Realizzate pure film pensosi, sperimentali, di nicchia, che al resto, come sempre, pensiamo noi ad Hollywood. Sulla regia dei D’Innocenzo parlano di “atteggiamento vuoto e fasullo”, solo che se un film alla America Latina prodotto negli Stati Uniti per circuiti art house l’avesse girato qualche intellettualino east coast o qualche figlio annoiato di regista anni settanta altro che ditirambi. È stata la mano di Dio, film difficile davvero da attaccare, perché sbaraglierebbe metà delle produzioni brillanti di Hollywood e gareggerebbe diretto agli Oscar, a Variety fanno ammuina prendendosela con i co-protagonisti “esagerati e fastidiosamente aspri”.

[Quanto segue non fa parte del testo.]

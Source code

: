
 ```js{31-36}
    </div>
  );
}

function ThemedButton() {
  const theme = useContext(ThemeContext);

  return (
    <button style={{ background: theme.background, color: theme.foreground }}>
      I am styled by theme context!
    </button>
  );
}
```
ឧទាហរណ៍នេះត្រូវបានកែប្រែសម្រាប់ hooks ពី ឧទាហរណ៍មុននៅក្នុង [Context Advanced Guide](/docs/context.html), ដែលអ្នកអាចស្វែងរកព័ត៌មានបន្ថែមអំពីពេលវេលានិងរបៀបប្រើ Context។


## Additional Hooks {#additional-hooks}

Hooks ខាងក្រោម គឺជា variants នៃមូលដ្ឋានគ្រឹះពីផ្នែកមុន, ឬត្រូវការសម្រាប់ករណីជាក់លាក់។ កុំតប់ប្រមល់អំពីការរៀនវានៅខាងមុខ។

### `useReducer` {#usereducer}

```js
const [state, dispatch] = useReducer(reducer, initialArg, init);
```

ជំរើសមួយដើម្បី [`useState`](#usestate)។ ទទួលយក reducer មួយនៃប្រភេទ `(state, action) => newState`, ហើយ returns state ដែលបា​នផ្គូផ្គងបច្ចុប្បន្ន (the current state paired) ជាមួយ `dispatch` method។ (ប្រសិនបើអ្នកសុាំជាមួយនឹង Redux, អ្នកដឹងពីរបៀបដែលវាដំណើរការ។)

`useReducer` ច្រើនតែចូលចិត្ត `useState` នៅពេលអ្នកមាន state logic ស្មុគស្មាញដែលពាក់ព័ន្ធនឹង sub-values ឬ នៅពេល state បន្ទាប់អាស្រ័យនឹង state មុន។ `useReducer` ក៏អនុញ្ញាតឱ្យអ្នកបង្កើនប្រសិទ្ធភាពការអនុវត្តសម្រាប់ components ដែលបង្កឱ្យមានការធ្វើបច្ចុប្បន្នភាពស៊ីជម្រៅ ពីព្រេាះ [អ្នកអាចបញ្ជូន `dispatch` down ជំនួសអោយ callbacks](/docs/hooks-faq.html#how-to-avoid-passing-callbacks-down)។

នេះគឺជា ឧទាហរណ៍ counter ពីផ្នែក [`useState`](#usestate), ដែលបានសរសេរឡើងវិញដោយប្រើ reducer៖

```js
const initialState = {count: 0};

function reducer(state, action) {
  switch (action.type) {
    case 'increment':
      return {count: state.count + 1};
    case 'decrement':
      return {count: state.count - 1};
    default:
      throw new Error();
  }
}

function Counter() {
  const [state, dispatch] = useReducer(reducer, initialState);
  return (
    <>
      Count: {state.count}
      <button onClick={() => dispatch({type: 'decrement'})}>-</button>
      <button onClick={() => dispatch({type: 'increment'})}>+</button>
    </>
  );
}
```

Su Qui rido io, un film semplicemente perfetto, che non ha bisogno nemmeno di essere sfiorato, Variety sciorina la classica incomprensione tra culture, sostenendo che è un film “difficile da digerire (…) pieno di ziti, parmigiana (?) e tiramisù”, poi aggiunge che ha una “sceneggiatura disordinata”. Insomma, la classica invidia del pene. Noi italiani abbiamo una tradizione storica della commedia teatrale alla Scarpetta e alla De Filippo, come alla Martone e Servillo nel riprodurli con adesione e vivacità, e loro hanno quattro vaccate umoristiche televisive nate giusto negli anni sessanta/settanta dopo aver smesso di spostare mandrie per mezzo paese (e averci fatto due scatole così con migliaia di western). Capita. Fatevene un ragione.
Non per arrivare ad uno scontro nazionalista – che poi ogni tanto male non farebbe – ma questo atteggiamento da padroni coloniali del paradigma produttivo e culturale cinematografico fa davvero pietà. L’apice, infatti lo si raggiunge con Freaks Out, film che va proprio a pungere nel terreno più standardizzato globalmente e colonialmente dalle megaproduzioni Usa: i superhero movie. La messa in scena di Mainetti potrà avere ogni tipo di difetto del mondo (noi ad esempio, magari sbagliando, non abbiamo segnalato che i deportati ebrei hanno gli stessi cappotti e le stesse facce di quelli de La vita è bella) ma da qui a descriverlo come una fetecchia disumana davvero ce ne corre.
Leggiamo ancora la Bibbia del cinema: “Un orribile miscuglio tra confusionario massimalismo sul tema circense, stravaganza sovrannaturale realizzata in misera computer grafica, e sentimentalismo stucchevole che puoi sentirlo perfino nelle tue otturazioni”. Ora, dal momento che non conoscevamo il termine fillings l’abbiamo finalmente scoperto: otturazioni. Ebbene, volevamo umilmente ricordare a Variety che noi di molta paccottiglia Marvel e DC, gravida di un politicamente corretto che sfiancherebbe un francescano, appiattita da una computer grafica oramai indistinguibile buona giusto per farci il brodo, che ci siamo dovuti sorbire per anni l’abbiamo addirittura sentita borbottare nell’intestino crasso. Quindi stasera, per il Leone d’Oro, frittatona di cipolla e birra ghiacciata a tifare Mainetti, Martone, D’Innocenzo, Sorrentino e Frammartino.